[edit]
From HEAR to GEAR: Generative Evaluation of Audio Representations
HEAR: Holistic Evaluation of Audio Representations (NeurIPS 2021 Competition), PMLR 166:48-64, 2022.
Abstract
The “Holistic Evaluation of Audio Representations” (HEAR) is an emerging research program towards statistical models that can transfer to diverse machine listening tasks. The originality of HEAR is to conduct a fair, “apples-to-apples” comparison of many deep learning models over many datasets, resulting in multitask evaluation metrics that are readily interpretable by practitioners. On the flip side, this comparison incurs a neural architecture search: as such, it is not directly interpretable in terms of audio signal processing.

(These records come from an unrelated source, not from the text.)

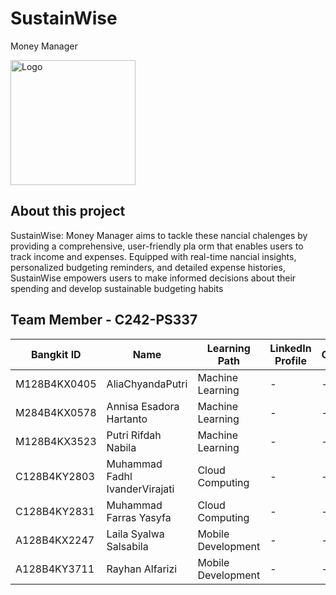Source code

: # SustainWise
Money Manager

<img src="https://github.com/Farras8/SustainWise/blob/main/Logo%20SustainWise.jpg" alt="Logo" width="200">

## About this project
 SustainWise: Money Manager aims to tackle these nancial chalenges by providing a
 comprehensive, user-friendly pla orm that enables users to track income and expenses.
 Equipped with real-time nancial insights, personalized budgeting reminders, and detailed
 expense histories, SustainWise empowers users to make informed decisions about their
 spending and develop sustainable budgeting habits


## Team Member - C242-PS337

| Bangkit ID   | Name                            | Learning Path         | LinkedIn Profile                                 | Github              | Status   |
|--------------|-------------------------------  |-----------------------|--------------------------------------------------|---------------------|----------|
| M128B4KX0405  | AliaChyandaPutri               | Machine Learning      | -                                                | -                   | Active   |
| M284B4KX0578  | Annisa Esadora Hartanto        | Machine Learning      | -                                                | -                   | Active   |
| M128B4KX3523  | Putri Rifdah Nabila            | Machine Learning      | -                                                | -                   | Active   |
| C128B4KY2803  | Muhammad Fadhl IvanderVirajati | Cloud Computing       | -                                                | -                   | Active   |
| C128B4KY2831  | Muhammad Farras Yasyfa         | Cloud Computing       | -                                                | -                   | Active   |
| A128B4KX2247  | Laila Syalwa Salsabila         | Mobile Development    | -                                                | -                   | Active   |
| A128B4KY3711  | Rayhan Alfarizi                | Mobile Development    | -                                                | -                   | Active   |
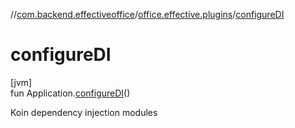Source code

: //[com.backend.effectiveoffice](IdeaProjects/labs-office-elevator/effectiveOfficeBackend/documentation/gfm/index.md)/[office.effective.plugins](IdeaProjects/labs-office-elevator/effectiveOfficeBackend/documentation/gfm/com.backend.effectiveoffice/office.effective.plugins/index.md)/[configureDI](IdeaProjects/labs-office-elevator/effectiveOfficeBackend/documentation/gfm/com.backend.effectiveoffice/office.effective.plugins/configure-d-i.md)

# configureDI

[jvm]\
fun Application.[configureDI](IdeaProjects/labs-office-elevator/effectiveOfficeBackend/documentation/gfm/com.backend.effectiveoffice/office.effective.plugins/configure-d-i.md)()

Koin dependency injection modules
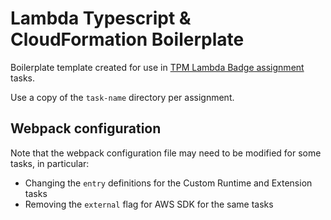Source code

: # Lambda Typescript & CloudFormation Boilerplate

Boilerplate template created for use in [TPM Lambda Badge assignment](https://docs.google.com/document/d/1yOggsR0g-m_kOCa6-WAl6UTaW36hPa6RnxIYZcTlCgk/edit#) tasks.

Use a copy of the `task-name` directory per assignment.

## Webpack configuration

Note that the webpack configuration file may need to be modified for some tasks, in particular:

* Changing the `entry` definitions for the Custom Runtime and Extension tasks
* Removing the `external` flag for AWS SDK for the same tasks
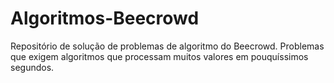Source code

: # Algoritmos-Beecrowd
 Repositório de solução de problemas de algoritmo do Beecrowd. Problemas que exigem algoritmos que processam muitos valores em pouquíssimos segundos.
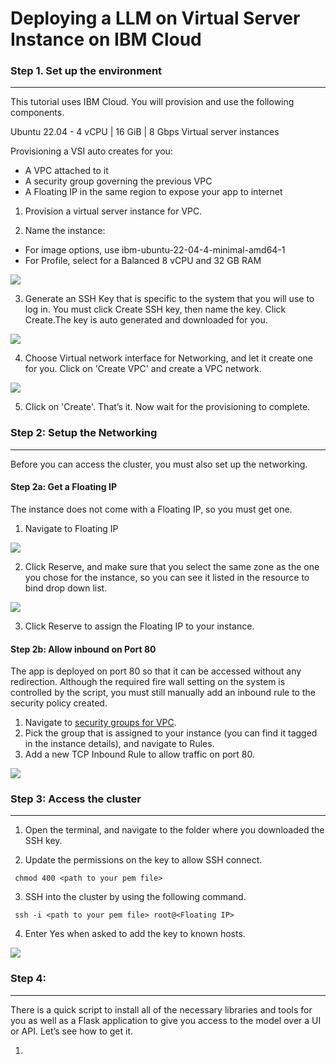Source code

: # Deploying a LLM on Virtual Server Instance on IBM Cloud

### Step 1. Set up the environment
---
This tutorial uses IBM Cloud. You will provision and use the following components.

Ubuntu 22.04 - 4 vCPU | 16 GiB | 8 Gbps Virtual server instances

Provisioning a VSI auto creates for you:
- A VPC attached to it
- A security group governing the previous VPC
- A Floating IP in the same region to expose your app to internet

1. Provision a virtual server instance for VPC.

2. Name the instance:
- For image options, use ibm-ubuntu-22-04-4-minimal-amd64-1
- For Profile, select for a Balanced 8 vCPU and 32 GB RAM

<img src="images/lab 1/vsi 01.png">

3. Generate an SSH Key that is specific to the system that you will use to log in. You must click Create SSH key, then name the key. Click Create.The key is auto generated and downloaded for you.

<img src="images/lab 1/ssh key.png">

4. Choose Virtual network interface for Networking, and let it create one for you. Click on 'Create VPC' and create a VPC network.

<img src="images/lab 1/vpc.png">

5. Click on 'Create'. That’s it. Now wait for the provisioning to complete.

### Step 2: Setup the Networking
---

Before you can access the cluster, you must also set up the networking.

#### Step 2a: Get a Floating IP

The instance does not come with a Floating IP, so you must get one.

1. Navigate to Floating IP

<img src="images/lab 1/floating ip.png">

2. Click Reserve, and make sure that you select the same zone as the one you chose for the instance, so you can see it listed in the resource to bind drop down list.

<img src="images/lab 1/reserve ip.png">

3. Click Reserve to assign the Floating IP to your instance.

#### Step 2b: Allow inbound on Port 80

The app is deployed on port 80 so that it can be accessed without any redirection. Although the required fire wall setting on the system is controlled by the script, you must still manually add an inbound rule to the security policy created.

1. Navigate to [security groups for VPC](https://cloud.ibm.com/vpc-ext/network/securityGroups).
2. Pick the group that is assigned to your instance (you can find it tagged in the instance details), and navigate to Rules.
3. Add a new TCP Inbound Rule to allow traffic on port 80.

<img src="images/lab 1/inbound rule.png">

### Step 3: Access the cluster
---

1. Open the terminal, and navigate to the folder where you downloaded the SSH key.

2. Update the permissions on the key to allow SSH connect.

` chmod 400 <path to your pem file>`

3. SSH into the cluster by using the following command.

` ssh -i <path to your pem file> root@<Floating IP>`

4. Enter Yes when asked to add the key to known hosts.

<img src="images/lab 1/ssh to vsi.png">

### Step 4: 
---

There is a quick script to install all of the necessary libraries and tools for you as well as a Flask application to give you access to the model over a UI or API. Let’s see how to get it.

1.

In this paper, we propose a complementary viewpoint on the HEAR benchmark, which we name GEAR: Generative Evaluation of Audio Representations. The key idea behind GEAR is to generate a dataset of sounds with few independent factors of variability, analyze it with HEAR embeddings, and visualize it with an unsupervised manifold learning algorithm. Visual inspection reveals stark contrasts in the global structure of the nearest-neighbor graphs associated to logmelspec, Open-$L^3$, BYOL, CREPE, wav2vec2, GURA, and YAMNet. Although GEAR currently lacks mathematical refinement, we intend it as a proof of concept to show the potential of parametric audio synthesis in general-purpose machine listening research.